Jeffrey Scott Lewis (April 17, 1973 – January 5, 2013) was an American professional football player who was a quarterback in the National Football League (NFL) for the Denver Broncos and Carolina Panthers. He played college football for the Northern Arizona Lumberjacks.

==Early life==
Lewis attended Horizon High School where he was an All-conference and All-city selection in football, baseball and basketball. He gained over 1,000 rushing yards in his last 2 seasons in football. As a senior in baseball, he batted for a .492 average and tallied a 3–1 record as a pitcher.

==College career==
He accepted a scholarship from Northern Arizona University, where he became a four-year starter at quarterback (41 straight starts) and a three-time team captain. After being redshirted in 1991, he finished his college career with 785 completions of 1,315 passes for 9,655 yards and 67 touchdowns. At the time he was second on the school's all-time list in passing yards (9,655), completions (785), attempts (1,316), pass completion percentage (59.7) and touchdowns (67). He also set the NCAA Division I-AA career record for interception avoidance (1.82).
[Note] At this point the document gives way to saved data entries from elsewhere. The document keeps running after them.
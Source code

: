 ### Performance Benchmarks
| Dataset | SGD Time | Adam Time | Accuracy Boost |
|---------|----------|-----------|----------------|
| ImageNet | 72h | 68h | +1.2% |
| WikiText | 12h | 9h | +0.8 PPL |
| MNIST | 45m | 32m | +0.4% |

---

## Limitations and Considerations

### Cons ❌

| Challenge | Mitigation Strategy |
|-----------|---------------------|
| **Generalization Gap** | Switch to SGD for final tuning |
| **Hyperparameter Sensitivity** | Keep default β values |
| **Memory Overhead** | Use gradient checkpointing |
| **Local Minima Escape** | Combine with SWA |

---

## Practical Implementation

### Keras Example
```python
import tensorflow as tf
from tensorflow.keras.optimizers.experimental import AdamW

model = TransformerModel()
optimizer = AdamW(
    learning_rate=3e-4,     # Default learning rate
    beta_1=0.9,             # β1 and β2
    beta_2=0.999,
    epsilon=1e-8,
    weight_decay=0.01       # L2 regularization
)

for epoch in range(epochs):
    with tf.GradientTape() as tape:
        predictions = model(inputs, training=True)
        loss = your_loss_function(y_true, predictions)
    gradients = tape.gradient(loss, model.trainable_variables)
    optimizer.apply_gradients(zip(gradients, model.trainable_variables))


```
In 2003, he was inducted into the Northern Arizona Athletics Hall of Fame.

==Professional career==
===Denver Broncos===
Lewis was selected by the Denver Broncos in the fourth round (100th overall) of the 1996 NFL draft. As a rookie, he was the third-string quarterback. The next year, he was named the backup behind John Elway and was seen as the heir apparent to the future hall of famer.

In 1998, he was lost for the season after tearing his left anterior cruciate ligament while playing a pickup basketball game and made matters worse by hiding how he suffered the injury.
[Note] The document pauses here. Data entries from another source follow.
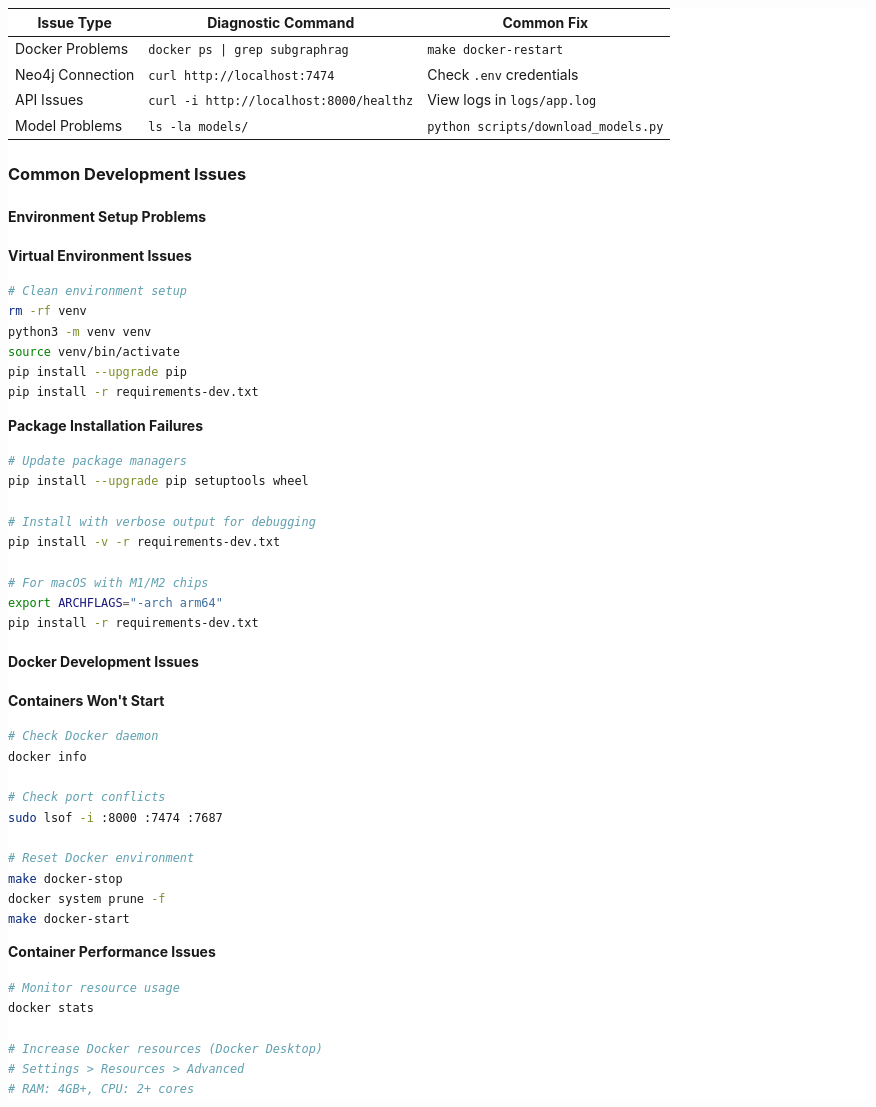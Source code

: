| Issue Type | Diagnostic Command | Common Fix |
|------------|-------------------|------------|
| Docker Problems | `docker ps \| grep subgraphrag` | `make docker-restart` |
| Neo4j Connection | `curl http://localhost:7474` | Check `.env` credentials |
| API Issues | `curl -i http://localhost:8000/healthz` | View logs in `logs/app.log` |
| Model Problems | `ls -la models/` | `python scripts/download_models.py` |

### Common Development Issues

#### Environment Setup Problems

**Virtual Environment Issues**
```bash
# Clean environment setup
rm -rf venv
python3 -m venv venv
source venv/bin/activate
pip install --upgrade pip
pip install -r requirements-dev.txt
```

**Package Installation Failures**
```bash
# Update package managers
pip install --upgrade pip setuptools wheel

# Install with verbose output for debugging
pip install -v -r requirements-dev.txt

# For macOS with M1/M2 chips
export ARCHFLAGS="-arch arm64"
pip install -r requirements-dev.txt
```

#### Docker Development Issues

**Containers Won't Start**
```bash
# Check Docker daemon
docker info

# Check port conflicts
sudo lsof -i :8000 :7474 :7687

# Reset Docker environment
make docker-stop
docker system prune -f
make docker-start
```

**Container Performance Issues**
```bash
# Monitor resource usage
docker stats

# Increase Docker resources (Docker Desktop)
# Settings > Resources > Advanced
# RAM: 4GB+, CPU: 2+ cores
```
He fell out of favor with head coach Mike Shanahan and was traded to the Carolina Panthers, in exchange for a 1999 third round (#67-Chris Watson) and a 2000 fourth round draft choice (#112-Cooper Carlisle) on March 1, 1999.

===Carolina Panthers===
The Carolina Panthers acquired Lewis in 1999, because new head coach George Seifert saw potential in Lewis' athletic ability and wanted to eventually replace starter Steve Beuerlein.

In 2001, Lewis was named the starter after Beuerlein was released. He had a bad preseason, including a game where he threw three interceptions in four attempts, which eventually led to him be released on August 31. Rookie Chris Weinke was given the starter job and proceeded to go 1-15 during the regular season.

===New Orleans Saints===
On February 19, 2002, he signed as a free agent with the New Orleans Saints. He was released on August 19.

===Colorado Crush===
On January 30, 2003, he was signed by the Colorado Crush of the Arena Football League. He was promoted to the active roster on April 4.

==Personal life==
Lewis died on January 5, 2013, at his home in Phoenix, Arizona. An autopsy revealed the cause of death was an accidental drug overdose caused by a mix of morphine and zolpidem (Ambien). At the time of his death, he was the wide receivers coach at Northern Arizona, after serving at Louisville as an offensive administrative assistant from 2007 to 2008 and wide receivers coach in 2009. He had one son, Elijah Jaymes.